OBJECTIVE: TO review the pathogenesis and pharmacologic treatment of acute hypercalcemia associated with malignancy. DATA SOURCES: A MEDLINE search (1966 to 1995) of the English-language literature pertaining to acute hypercalcemia was performed. Additional literature was obtained from reference lists of articles identified through the search. STUDY SELECTION AND DATA EXTRACTION: All articles discussing the etiology and medical management of cancer-related acute hypercalcemia were considered in the review. Clinical trials reporting efficacy and safety of antihypercalcemic agents were also included.
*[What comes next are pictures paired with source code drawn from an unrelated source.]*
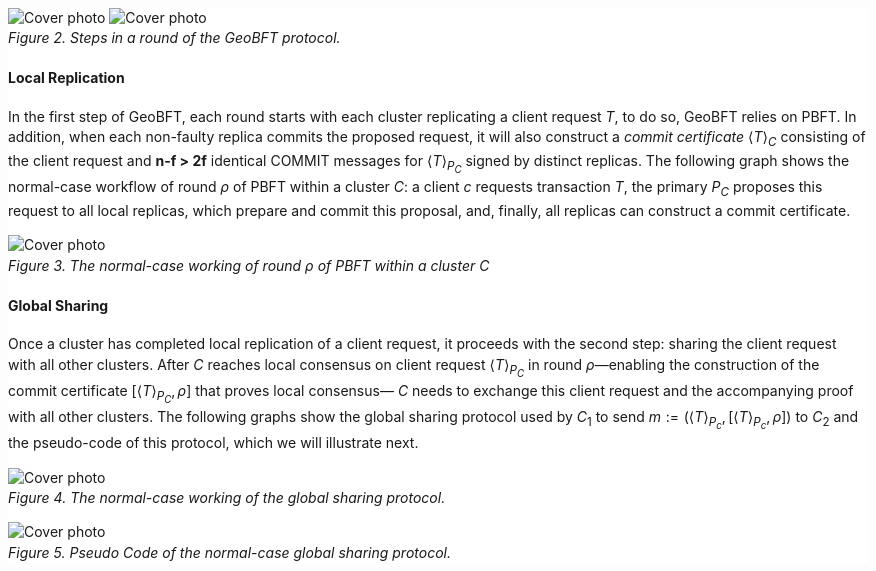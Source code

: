 <p>
    <img src="{{ site.baseurl }}/assets/images/GeoBFT/Steps_in_GeoBFT.png" alt="Cover photo" style="width: 70%"/>
    <img src="{{ site.baseurl }}/assets/images/GeoBFT/GeoBFT Working Overview.png" alt="Cover photo" style="width: 70%"/>
    <br>
    <em>Figure 2. Steps in a round of the GeoBFT protocol.
    </em>
</p>

#### Local Replication

In the first step of GeoBFT, each round starts with each cluster replicating a client request *T*, to do so, GeoBFT relies on PBFT. In addition, when each non-faulty replica commits the proposed request, it will also construct a *commit certificate* $\langle T\rangle_{C}$ consisting of the client request and **n-f > 2f** identical COMMIT messages for $\langle T\rangle_{P_{C}}$ signed by distinct replicas. The following graph shows the normal-case workflow of round $\rho$ of PBFT within a cluster $C$: a client $c$ requests transaction $T$, the primary $P_{C}$ proposes this request to all local replicas, which prepare and commit this proposal, and, finally, all replicas can construct a commit certificate.

<p>
    <img src="{{ site.baseurl }}/assets/images/GeoBFT/normal-case of PBFT.png" alt="Cover photo" style="width: 70%"/>
    <br>
    <em>Figure 3. The normal-case working of round ρ of PBFT within a cluster C
    </em>
</p>


#### Global Sharing

Once a cluster has completed local replication of a client request, it proceeds with the second step: sharing the client request with all other clusters. After $C$ reaches local consensus on client request $\langle T\rangle_{P_{C}}$ in round $\rho$—enabling the construction of the commit certificate $[\langle T \rangle_{P_{C}}, \rho]$ that proves local consensus— $C$ needs to exchange this client request and the accompanying proof with all other clusters. The following graphs show the global sharing protocol used by $C_{1}$ to send $m := (\langle T \rangle_{P_{c}}, [ \langle T \rangle_{P_{c}}, \rho ])$ to $C_{2}$ and the pseudo-code of this protocol, which we will illustrate next.

<p>
    <img src="{{ site.baseurl }}/assets/images/GeoBFT/Global Sharing.png" alt="Cover photo" style="width: 70%"/>
    <br>
    <em>Figure 4. The normal-case working of the global sharing protocol.
    </em>
</p>

<p>
    <img src="{{ site.baseurl }}/assets/images/GeoBFT/Global Sharing Pseudo Code.png" alt="Cover photo" style="width: 70%"/>
    <br>
    <em>Figure 5. Pseudo Code of the normal-case global sharing protocol.
    </em>
</p>


[^1]: **Castro, Miguel, and Barbara Liskov. "*Practical byzantine fault tolerance.*" OsDI. Vol. 99. No. 1999. 1999.** 
[^2]: **Suyash Gupta, Sajjad Rahnama, Jelle Hellings, and Mohammad Sadoghi. "*ResilientDB: Global Scale Resilient Blockchain Fabric*" URL: https://arxiv.org/abs/2002.00160**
Information selected in the review was based on the discretion of the authors. DATA SYNTHESIS: Hypercalcemia is a life-threatening disorder associated with malignancy. It occurs in approximately 10–20% of patients with cancer. A variety of medications have been used in the management of hypercalcemia including bisphosphonates, calcitonin, furosemide, gallium nitrate, glucocorticoids, NaCl 0.9%, and plicamycin. Each of these agents has been reviewed with consideration of pharmacologic mechanism of action, evaluation of clinical trials, recommended dosages, efficacy, safety, cost, and role in treating cancer-related acute hypercalcemia. CONCLUSIONS: Immediate management of cancer-related acute hypercalcemia to prevent death and provide symptomatic relief is warranted. Severity determined by symptoms, calcium concentrations, and the overall status of the patient are important considerations in selecting appropriate therapy. Although the specific role of individual agents may vary, hydration remains the cornerstone of therapy. NaCl 0.9%, calcitonin, and Pamidronate disodium have established roles as dominant first-line agents for the management of acute hypercalcemia associated with malignancy.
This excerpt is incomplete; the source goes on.